What you should do
Each line below that contains the word "extraction" must be copied.

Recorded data
::::::::::

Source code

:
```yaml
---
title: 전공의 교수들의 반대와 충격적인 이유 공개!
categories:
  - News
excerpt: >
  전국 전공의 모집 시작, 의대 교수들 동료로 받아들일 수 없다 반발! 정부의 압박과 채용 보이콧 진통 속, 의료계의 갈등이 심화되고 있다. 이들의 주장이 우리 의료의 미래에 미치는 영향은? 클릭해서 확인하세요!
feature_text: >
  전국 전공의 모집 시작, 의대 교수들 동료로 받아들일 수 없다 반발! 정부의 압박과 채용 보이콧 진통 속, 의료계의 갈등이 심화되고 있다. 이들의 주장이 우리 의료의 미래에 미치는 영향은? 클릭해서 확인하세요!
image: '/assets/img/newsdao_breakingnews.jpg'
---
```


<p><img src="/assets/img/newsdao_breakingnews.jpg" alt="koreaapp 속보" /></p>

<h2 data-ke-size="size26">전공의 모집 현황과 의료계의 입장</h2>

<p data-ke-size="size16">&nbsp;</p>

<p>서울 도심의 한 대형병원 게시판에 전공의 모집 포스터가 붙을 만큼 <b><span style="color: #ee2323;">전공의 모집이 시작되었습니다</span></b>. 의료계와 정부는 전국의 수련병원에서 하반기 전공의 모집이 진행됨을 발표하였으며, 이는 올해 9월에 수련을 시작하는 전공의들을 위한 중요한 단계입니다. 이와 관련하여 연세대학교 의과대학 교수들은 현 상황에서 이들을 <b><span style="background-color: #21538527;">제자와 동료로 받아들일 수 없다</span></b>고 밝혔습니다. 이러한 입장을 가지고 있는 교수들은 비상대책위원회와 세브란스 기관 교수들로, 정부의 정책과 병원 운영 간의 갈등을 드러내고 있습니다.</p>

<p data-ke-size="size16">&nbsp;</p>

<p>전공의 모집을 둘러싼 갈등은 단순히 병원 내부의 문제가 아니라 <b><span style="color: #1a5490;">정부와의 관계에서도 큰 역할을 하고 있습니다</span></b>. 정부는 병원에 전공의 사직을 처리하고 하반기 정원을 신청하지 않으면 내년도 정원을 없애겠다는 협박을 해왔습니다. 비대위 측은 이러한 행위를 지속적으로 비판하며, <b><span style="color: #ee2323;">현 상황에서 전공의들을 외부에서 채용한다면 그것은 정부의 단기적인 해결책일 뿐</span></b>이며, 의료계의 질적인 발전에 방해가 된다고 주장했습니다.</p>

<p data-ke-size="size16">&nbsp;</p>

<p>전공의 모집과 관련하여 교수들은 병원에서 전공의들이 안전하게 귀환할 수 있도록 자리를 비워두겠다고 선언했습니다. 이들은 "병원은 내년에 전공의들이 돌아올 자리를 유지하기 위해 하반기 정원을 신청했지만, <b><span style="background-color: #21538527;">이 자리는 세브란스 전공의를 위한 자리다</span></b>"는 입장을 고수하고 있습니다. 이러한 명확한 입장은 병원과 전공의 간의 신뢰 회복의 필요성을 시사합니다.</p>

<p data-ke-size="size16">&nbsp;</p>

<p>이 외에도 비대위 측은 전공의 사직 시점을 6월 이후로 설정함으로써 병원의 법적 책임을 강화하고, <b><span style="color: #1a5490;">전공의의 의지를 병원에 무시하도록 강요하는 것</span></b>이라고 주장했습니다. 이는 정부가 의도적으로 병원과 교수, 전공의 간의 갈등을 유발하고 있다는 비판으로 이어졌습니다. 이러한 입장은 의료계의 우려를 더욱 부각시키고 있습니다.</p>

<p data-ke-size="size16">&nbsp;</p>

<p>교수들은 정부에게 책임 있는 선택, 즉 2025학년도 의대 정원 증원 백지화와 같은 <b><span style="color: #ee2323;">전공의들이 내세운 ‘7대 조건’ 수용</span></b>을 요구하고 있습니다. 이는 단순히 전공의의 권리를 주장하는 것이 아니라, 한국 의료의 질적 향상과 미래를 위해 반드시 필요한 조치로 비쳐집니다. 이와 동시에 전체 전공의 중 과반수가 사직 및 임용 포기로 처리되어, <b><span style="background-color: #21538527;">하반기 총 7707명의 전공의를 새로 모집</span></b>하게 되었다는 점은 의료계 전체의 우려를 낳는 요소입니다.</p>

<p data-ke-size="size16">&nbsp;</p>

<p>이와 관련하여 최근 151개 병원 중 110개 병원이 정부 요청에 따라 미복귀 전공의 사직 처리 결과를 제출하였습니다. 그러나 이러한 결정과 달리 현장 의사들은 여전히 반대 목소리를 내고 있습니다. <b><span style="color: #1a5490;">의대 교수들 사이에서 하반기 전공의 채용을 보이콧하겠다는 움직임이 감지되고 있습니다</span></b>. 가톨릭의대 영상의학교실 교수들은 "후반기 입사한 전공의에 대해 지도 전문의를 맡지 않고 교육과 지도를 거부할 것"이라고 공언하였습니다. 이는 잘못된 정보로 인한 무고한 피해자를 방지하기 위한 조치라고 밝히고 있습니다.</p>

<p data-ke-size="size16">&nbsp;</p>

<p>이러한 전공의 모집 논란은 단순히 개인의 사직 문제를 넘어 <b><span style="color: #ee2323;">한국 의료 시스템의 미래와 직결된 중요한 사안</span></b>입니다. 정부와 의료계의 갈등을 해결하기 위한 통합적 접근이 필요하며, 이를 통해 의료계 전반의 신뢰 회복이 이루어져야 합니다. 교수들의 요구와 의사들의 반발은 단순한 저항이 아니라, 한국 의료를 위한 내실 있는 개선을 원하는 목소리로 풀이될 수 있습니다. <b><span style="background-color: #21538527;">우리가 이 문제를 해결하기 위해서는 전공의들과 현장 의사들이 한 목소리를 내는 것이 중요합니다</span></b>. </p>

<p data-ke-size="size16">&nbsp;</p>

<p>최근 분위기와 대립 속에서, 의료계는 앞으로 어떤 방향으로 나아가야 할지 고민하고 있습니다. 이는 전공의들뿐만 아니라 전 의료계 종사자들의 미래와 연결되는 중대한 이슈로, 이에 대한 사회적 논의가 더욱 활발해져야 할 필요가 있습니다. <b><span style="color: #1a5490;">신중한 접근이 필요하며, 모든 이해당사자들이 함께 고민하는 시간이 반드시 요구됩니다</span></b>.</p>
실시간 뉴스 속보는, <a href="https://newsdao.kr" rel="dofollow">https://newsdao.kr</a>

::::::::::

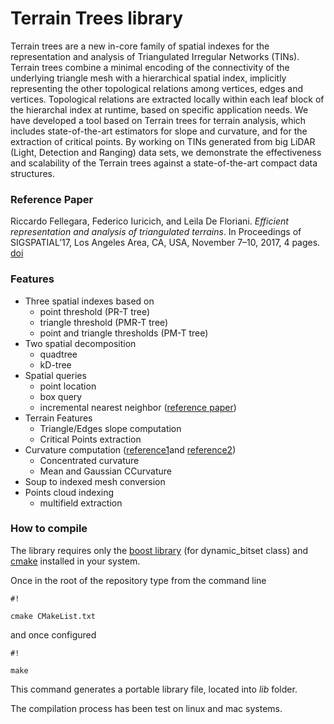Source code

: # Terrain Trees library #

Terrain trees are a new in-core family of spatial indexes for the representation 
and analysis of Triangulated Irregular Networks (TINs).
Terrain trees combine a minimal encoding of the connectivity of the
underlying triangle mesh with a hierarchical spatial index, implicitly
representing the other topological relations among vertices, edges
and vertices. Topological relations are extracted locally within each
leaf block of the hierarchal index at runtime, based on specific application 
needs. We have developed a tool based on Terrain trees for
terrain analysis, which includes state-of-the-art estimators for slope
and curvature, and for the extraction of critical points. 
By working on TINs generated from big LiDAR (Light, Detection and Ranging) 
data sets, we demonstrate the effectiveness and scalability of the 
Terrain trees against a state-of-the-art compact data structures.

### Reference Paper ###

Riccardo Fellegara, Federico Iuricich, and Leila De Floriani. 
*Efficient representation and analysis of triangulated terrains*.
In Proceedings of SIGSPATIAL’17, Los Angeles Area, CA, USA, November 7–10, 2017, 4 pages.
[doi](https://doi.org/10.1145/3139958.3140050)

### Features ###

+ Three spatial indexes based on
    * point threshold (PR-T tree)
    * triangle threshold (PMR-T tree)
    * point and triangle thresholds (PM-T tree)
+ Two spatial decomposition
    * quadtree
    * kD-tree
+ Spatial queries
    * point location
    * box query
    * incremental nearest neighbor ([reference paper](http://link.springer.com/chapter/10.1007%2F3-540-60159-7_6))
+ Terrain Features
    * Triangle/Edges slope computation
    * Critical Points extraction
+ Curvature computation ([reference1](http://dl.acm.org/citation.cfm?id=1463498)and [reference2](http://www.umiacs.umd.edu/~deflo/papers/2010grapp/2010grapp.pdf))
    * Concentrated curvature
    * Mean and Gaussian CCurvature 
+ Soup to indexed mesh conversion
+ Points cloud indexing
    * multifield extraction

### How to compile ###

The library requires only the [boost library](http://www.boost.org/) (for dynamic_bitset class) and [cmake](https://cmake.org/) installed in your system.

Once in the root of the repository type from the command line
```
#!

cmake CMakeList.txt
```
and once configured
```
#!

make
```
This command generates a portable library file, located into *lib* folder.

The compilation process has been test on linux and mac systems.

::::::::::

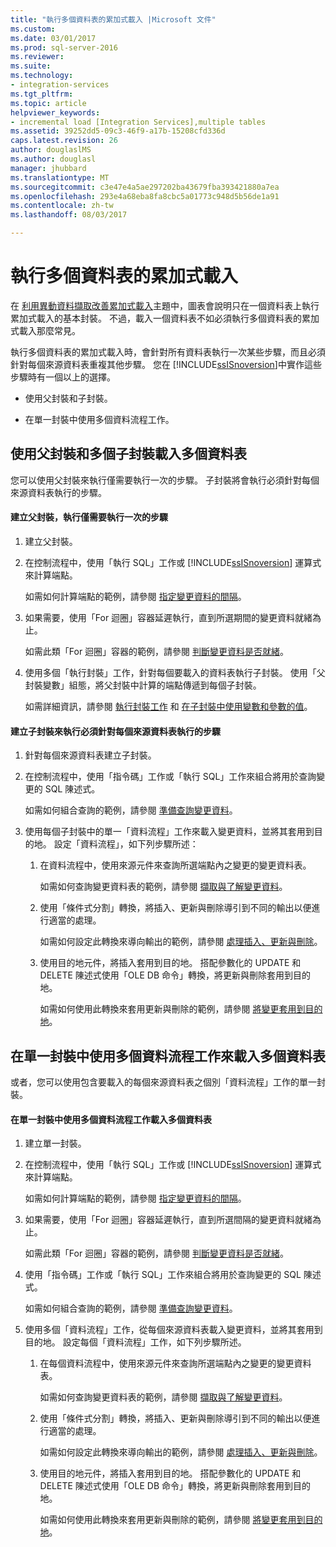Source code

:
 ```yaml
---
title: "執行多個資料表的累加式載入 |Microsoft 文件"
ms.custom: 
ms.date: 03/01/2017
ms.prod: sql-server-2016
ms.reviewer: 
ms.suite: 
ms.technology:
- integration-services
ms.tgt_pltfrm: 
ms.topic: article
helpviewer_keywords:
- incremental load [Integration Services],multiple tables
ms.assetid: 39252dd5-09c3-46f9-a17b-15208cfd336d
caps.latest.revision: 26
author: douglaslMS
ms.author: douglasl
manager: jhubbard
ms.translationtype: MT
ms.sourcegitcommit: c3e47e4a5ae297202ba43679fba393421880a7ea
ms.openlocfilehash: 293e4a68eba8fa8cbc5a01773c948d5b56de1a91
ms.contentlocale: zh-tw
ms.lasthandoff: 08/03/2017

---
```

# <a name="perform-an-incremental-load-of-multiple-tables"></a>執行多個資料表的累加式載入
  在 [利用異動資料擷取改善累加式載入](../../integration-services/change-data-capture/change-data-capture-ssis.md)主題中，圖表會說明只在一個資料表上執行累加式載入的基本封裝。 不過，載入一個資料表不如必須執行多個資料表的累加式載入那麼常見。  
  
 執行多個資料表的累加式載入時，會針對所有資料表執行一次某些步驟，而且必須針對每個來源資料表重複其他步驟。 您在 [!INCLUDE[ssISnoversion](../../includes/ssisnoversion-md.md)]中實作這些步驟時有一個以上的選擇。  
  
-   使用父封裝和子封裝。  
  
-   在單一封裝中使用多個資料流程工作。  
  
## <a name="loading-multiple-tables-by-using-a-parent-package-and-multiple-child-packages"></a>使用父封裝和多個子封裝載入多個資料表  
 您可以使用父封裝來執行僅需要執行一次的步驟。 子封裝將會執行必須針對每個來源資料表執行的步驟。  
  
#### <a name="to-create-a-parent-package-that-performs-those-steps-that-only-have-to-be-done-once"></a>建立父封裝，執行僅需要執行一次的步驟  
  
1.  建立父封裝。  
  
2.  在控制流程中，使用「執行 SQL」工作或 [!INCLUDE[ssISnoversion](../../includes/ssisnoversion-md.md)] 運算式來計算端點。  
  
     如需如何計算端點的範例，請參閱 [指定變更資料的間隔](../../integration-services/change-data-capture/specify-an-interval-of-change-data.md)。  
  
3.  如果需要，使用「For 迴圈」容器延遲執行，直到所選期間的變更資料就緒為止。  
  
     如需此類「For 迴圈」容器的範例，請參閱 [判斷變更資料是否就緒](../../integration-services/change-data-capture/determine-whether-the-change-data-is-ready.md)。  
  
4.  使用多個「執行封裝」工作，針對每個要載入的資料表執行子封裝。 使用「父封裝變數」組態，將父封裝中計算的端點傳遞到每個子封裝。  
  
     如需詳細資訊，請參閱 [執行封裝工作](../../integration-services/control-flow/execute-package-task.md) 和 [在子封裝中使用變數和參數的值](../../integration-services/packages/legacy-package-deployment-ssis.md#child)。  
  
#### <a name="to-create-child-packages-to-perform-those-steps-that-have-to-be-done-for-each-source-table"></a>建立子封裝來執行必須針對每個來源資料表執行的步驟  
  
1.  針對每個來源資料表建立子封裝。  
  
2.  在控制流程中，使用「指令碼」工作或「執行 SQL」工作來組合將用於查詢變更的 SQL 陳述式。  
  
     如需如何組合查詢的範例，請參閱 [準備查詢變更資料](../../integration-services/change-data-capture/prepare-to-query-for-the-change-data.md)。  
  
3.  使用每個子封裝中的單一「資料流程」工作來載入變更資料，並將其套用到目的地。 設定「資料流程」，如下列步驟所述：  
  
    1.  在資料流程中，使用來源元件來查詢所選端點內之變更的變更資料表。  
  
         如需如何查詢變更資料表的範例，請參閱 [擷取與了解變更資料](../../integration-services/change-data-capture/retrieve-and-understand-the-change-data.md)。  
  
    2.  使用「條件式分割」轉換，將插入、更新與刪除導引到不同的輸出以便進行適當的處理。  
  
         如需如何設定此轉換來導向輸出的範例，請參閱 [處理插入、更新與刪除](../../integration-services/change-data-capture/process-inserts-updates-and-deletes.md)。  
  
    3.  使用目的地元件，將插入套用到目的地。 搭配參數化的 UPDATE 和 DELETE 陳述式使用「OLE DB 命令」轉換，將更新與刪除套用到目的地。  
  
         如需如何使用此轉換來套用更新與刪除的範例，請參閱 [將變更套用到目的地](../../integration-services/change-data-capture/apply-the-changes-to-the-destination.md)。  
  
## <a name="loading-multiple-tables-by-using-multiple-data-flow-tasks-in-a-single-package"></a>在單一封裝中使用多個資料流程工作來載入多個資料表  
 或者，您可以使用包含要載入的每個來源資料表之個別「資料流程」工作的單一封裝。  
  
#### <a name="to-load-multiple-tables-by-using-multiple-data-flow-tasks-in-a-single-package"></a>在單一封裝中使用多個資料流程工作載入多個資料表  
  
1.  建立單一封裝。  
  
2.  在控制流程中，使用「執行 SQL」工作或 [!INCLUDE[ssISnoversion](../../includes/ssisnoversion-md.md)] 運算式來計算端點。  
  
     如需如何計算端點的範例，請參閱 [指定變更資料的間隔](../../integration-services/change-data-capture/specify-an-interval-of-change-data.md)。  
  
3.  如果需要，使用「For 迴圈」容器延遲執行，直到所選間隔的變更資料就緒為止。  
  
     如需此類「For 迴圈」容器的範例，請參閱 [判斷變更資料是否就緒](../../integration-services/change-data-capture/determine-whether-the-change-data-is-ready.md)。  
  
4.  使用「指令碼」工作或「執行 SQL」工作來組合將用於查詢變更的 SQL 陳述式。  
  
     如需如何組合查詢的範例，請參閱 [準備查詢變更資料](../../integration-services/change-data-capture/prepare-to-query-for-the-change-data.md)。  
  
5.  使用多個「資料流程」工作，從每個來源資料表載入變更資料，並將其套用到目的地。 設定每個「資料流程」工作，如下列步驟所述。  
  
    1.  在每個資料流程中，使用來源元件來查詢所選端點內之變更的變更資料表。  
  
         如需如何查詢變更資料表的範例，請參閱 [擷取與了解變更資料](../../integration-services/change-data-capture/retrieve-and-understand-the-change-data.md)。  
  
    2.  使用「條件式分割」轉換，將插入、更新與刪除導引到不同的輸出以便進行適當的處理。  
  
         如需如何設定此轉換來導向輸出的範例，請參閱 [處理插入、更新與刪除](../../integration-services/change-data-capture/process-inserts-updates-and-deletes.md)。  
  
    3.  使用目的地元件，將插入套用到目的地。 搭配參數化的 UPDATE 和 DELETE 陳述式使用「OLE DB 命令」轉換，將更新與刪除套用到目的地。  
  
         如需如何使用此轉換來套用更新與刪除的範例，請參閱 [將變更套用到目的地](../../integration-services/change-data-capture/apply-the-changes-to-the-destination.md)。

::::::::::

Response
and curvature, and for the extraction of critical points. 
    * Critical Points extraction
    * multifield extraction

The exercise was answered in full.